──────── THE DATA
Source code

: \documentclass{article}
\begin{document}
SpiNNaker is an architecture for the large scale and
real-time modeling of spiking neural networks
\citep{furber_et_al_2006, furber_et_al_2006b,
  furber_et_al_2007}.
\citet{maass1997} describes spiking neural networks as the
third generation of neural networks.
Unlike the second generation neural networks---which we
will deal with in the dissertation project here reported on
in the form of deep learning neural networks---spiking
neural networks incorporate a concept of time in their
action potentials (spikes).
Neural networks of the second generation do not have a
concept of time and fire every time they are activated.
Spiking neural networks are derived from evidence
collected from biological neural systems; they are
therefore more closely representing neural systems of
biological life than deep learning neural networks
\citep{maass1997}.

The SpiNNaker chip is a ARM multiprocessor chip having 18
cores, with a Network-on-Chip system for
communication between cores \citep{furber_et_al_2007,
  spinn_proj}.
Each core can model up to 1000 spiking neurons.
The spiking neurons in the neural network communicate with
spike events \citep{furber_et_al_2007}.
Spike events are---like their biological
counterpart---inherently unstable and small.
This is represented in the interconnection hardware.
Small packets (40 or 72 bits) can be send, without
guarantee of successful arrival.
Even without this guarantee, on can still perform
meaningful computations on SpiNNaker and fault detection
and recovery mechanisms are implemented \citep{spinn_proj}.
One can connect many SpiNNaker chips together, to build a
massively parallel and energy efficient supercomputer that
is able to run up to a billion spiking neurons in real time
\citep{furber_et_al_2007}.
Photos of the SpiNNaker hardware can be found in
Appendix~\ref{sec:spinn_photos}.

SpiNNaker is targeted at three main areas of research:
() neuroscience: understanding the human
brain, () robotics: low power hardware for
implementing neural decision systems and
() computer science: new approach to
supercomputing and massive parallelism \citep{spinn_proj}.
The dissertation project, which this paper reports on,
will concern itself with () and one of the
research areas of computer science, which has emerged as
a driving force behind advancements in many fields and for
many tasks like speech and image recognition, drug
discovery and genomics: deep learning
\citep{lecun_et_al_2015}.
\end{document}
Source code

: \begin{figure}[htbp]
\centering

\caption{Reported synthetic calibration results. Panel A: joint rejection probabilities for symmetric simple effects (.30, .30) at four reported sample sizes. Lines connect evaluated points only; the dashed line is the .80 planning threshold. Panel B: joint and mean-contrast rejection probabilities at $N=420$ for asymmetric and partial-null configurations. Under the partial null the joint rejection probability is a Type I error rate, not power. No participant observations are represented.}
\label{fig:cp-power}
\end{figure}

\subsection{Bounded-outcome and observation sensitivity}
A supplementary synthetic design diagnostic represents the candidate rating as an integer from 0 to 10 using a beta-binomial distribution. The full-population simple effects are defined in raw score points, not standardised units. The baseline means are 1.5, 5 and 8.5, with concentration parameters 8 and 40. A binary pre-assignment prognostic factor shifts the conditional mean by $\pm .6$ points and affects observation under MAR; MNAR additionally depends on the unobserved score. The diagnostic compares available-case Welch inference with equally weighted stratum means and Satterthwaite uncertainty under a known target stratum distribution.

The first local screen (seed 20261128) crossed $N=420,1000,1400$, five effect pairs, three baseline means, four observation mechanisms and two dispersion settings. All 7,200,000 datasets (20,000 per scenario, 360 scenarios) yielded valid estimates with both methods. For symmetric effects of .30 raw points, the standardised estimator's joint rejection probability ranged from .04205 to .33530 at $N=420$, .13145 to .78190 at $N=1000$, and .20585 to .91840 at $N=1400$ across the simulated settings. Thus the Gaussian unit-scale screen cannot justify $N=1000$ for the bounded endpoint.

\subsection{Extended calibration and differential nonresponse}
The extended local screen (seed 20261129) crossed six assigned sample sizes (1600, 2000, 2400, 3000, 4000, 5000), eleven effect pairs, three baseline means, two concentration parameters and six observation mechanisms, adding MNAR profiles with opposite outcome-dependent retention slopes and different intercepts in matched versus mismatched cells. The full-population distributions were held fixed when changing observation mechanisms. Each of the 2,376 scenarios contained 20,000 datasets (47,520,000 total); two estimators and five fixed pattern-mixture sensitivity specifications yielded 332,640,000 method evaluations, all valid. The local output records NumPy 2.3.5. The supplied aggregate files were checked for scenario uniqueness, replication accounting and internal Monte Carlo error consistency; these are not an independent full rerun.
────────────────
--- PROBLEM TO WORK ON ---
Check every line of the data above for the string "events", and copy those that have it.

--- EXERCISE ANSWER ---
spike events \citep{furber_et_al_2007}.
Spike events are---like their biological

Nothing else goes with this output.